Task to complete. Retype each line of the listing below, from the first through the one holding "This is a web", with no other lines.

Start of Material provided

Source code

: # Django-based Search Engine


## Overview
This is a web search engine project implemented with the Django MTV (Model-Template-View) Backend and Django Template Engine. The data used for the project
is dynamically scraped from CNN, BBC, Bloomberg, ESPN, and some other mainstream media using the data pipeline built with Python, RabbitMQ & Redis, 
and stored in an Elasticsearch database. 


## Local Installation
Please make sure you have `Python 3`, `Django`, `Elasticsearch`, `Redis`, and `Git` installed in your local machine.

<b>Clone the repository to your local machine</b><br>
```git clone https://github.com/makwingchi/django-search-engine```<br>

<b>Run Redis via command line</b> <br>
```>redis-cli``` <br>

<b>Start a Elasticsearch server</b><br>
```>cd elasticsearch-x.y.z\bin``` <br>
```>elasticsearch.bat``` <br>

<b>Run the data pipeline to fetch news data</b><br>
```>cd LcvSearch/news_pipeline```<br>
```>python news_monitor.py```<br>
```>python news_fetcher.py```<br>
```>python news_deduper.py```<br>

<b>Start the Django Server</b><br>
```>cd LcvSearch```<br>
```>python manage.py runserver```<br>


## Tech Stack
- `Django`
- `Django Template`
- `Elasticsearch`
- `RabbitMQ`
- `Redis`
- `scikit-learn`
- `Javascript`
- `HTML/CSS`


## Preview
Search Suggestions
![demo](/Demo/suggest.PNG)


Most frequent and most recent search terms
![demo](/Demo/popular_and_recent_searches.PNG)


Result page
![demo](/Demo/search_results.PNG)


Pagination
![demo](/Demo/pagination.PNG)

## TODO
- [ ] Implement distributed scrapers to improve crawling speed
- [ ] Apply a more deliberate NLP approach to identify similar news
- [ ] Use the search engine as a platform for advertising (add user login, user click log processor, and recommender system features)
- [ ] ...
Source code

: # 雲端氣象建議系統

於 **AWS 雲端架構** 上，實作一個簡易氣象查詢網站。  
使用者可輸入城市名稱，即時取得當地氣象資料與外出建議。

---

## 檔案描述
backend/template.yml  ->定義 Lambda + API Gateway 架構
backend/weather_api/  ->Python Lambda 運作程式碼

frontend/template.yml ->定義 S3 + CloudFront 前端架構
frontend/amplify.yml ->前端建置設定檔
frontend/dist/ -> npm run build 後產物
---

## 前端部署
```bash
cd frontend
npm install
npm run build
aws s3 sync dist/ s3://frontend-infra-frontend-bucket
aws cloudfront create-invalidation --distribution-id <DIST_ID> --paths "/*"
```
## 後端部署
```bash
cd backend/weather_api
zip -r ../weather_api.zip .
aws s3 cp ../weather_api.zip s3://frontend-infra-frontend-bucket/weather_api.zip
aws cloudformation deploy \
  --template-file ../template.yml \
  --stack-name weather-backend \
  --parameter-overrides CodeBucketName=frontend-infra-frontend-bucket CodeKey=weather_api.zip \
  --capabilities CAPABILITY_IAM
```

End of Material provided

Finished task.
Source code

: # Django-based Search Engine


## Overview
This is a web search engine project implemented with the Django MTV (Model-Template-View) Backend and Django Template Engine. The data used for the project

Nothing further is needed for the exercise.